Nearly 75 per cent of the agency's stand-alone homes that were approved for sale have been sold -- the majority of them selling for 15 per cent to 20 per cent more than the listing price.
The bulk of these properties are located in some of Toronto's most sought-after neighbourhoods, and are being scooped up despite needing some work.
In Toronto's South Riverdale neighbourhood, for example, a three-bedroom, end-of-row townhouse that is in need of some renovation work is expected to sell above its asking price of $680,000.
"It will likely sell in excess of its list price," TCHC's senior real estate executive Greg Spearn told CTV Toronto. His expectation is based on recent numbers.

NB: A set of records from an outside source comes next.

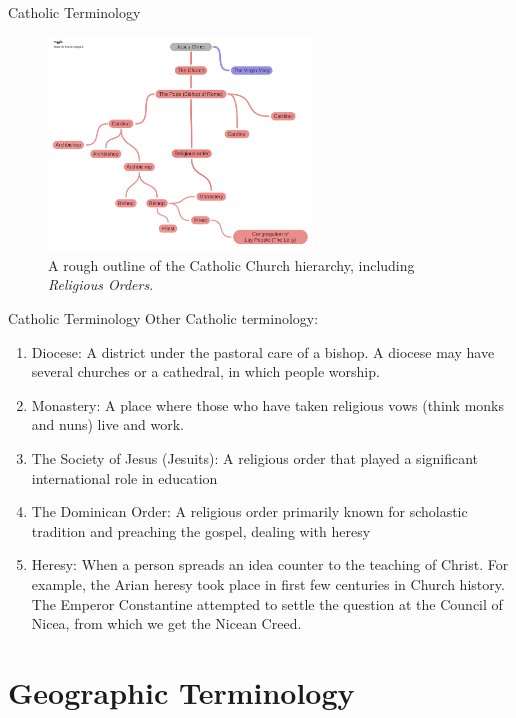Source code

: \documentclass{beamer}
\begin{document}
\begin{frame}{Catholic Terminology}
\begin{figure}
\centering
\includegraphics[width=7cm]{figures/catholic.pdf}
\caption{A rough outline of the Catholic Church hierarchy, including \textit{Religious Orders.}}
\end{figure}
\end{frame}

\begin{frame}{Catholic Terminology}
\small
Other Catholic terminology:
\begin{enumerate}
\item Diocese: A district under the pastoral care of a bishop.  A diocese may have several churches or a cathedral, in which people worship.
\item Monastery: A place where those who have taken religious vows (think monks and nuns) live and work.
\item The Society of Jesus (Jesuits): A religious order that played a significant international role in education
\item The Dominican Order: A religious order primarily known for scholastic tradition and preaching the gospel, dealing with heresy
\item Heresy: When a person spreads an idea counter to the teaching of Christ.  For example, the Arian heresy took place in first few centuries in Church history.  The Emperor Constantine attempted to settle the question at the Council of Nicea, from which we get the Nicean Creed.
\end{enumerate}
\end{frame}

\section{Geographic Terminology}
\end{document}
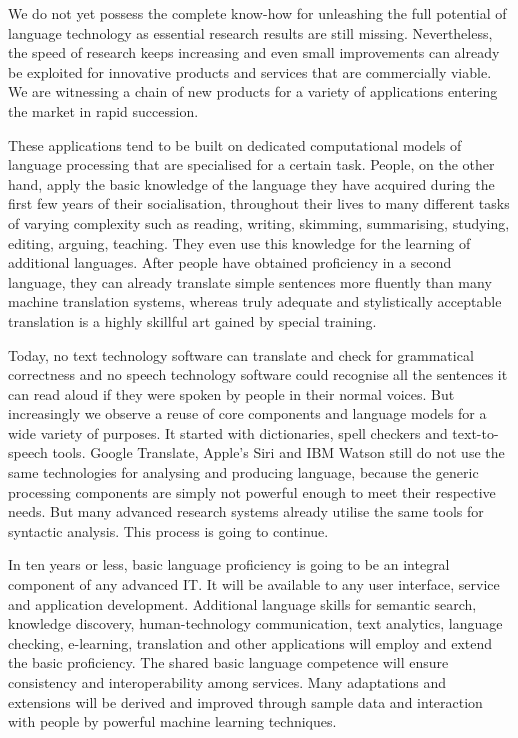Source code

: \documentclass[10pt, plain]{../../metanetpaper}
\begin{document}
\begin{multicols}{2}
We do not yet possess the complete know-how for unleashing the full potential of language technology as essential research results are still missing. Nevertheless, the speed of research keeps increasing and even small improvements can already be exploited for innovative products and services that are commercially viable. We are witnessing a chain of new products for a variety of applications entering the market in rapid succession.

These applications tend to be built on dedicated computational models of language processing that are specialised for a certain task. People, on the other hand, apply the basic knowledge of the language they have acquired during the first few years of their socialisation, throughout their lives to many different tasks of varying complexity such as reading, writing, skimming, summarising, studying, editing, arguing, teaching. They even use this knowledge for the learning of additional languages. After people have obtained proficiency in a second language, they can already translate simple sentences more fluently than many machine translation systems, whereas truly adequate and stylistically acceptable translation is a highly skillful art gained by special training.

Today, no text technology software can translate and check for grammatical correctness and no speech technology software could recognise all the sentences it can read aloud if they were spoken by people in their normal voices. But increasingly we observe a reuse of core components and language models for a wide variety of purposes. It started with dictionaries, spell checkers and text-to-speech tools. Google Translate, Apple's Siri and IBM Watson still do not use the same technologies for analysing and producing language, because the generic processing components are simply not powerful enough to meet their respective needs. But many advanced research systems already utilise the same tools for syntactic analysis. This process is going to continue.

In ten years or less, basic language proficiency is going to be an integral component of any advanced IT. It will be available to any user interface, service and application development. Additional language skills for semantic search, knowledge discovery, human-technology communication, text analytics, language checking, e-learning, translation and other applications will employ and extend the basic proficiency. The shared basic language competence will ensure consistency and interoperability among services. Many adaptations and extensions will be derived and improved through sample data and interaction with people by powerful machine learning techniques.


\end{multicols}
\end{document}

In the last month, two former TCHC properties have sold over-asking. A home on 46 MacLean Avenue -- located in the popular Beach neighbourhood -- sold $66,000 over its asking price of $715,000. And a property on 42 Geneva Avenue, located in the Gerrard Street East and Sumach Street area, was purchased for $730,000, more than $40,000 over its original list price.
According to the president of a Toronto real estate firm, many of the buyers snapping up TCHC property are what he calls "dreamers," or people who are motivated to enter the city's hot housing market at a lower price.
"(These are) renovators and people who want to buy a house in a great neighbourhood and make it their own castle," Freeman said.
So far, the TCHC has sold 114 of the 158 homes that have been approved for sale by council in 2012. They have earned approximately $49.5 million -- all of which goes directly into the TCHC's coffers.
"We're obligated to put it straight into capital repairs and that's where we want it to go," Spearn said. "Our view is our homes need to be fixed before we look at new ones."
This year, the sale of 58 TCHC homes is expected to net approximately $33 million. With so much revenue streaming into the public housing agency, it raises the question if more stand-alone homes will be put on the market.
According to mayor-elect John Tory, he plans on reviewing the sale of TCHC homes on a case-by-case basis.
"Any sensible government would be examining on a continuous basis homes that just don’t make sense for us to own," he said.
Tory's vow to potentially put more homes on the market could stir up tension with Coun. Janet Davis, who has voiced concern in the past about the selling off of TCHC houses.
She said if the city moves forward with another mass-sell off of properties, she will be opposed to it.
"We can’t finance the capital upgrades of our portfolio by this kind of cannibalistic approach."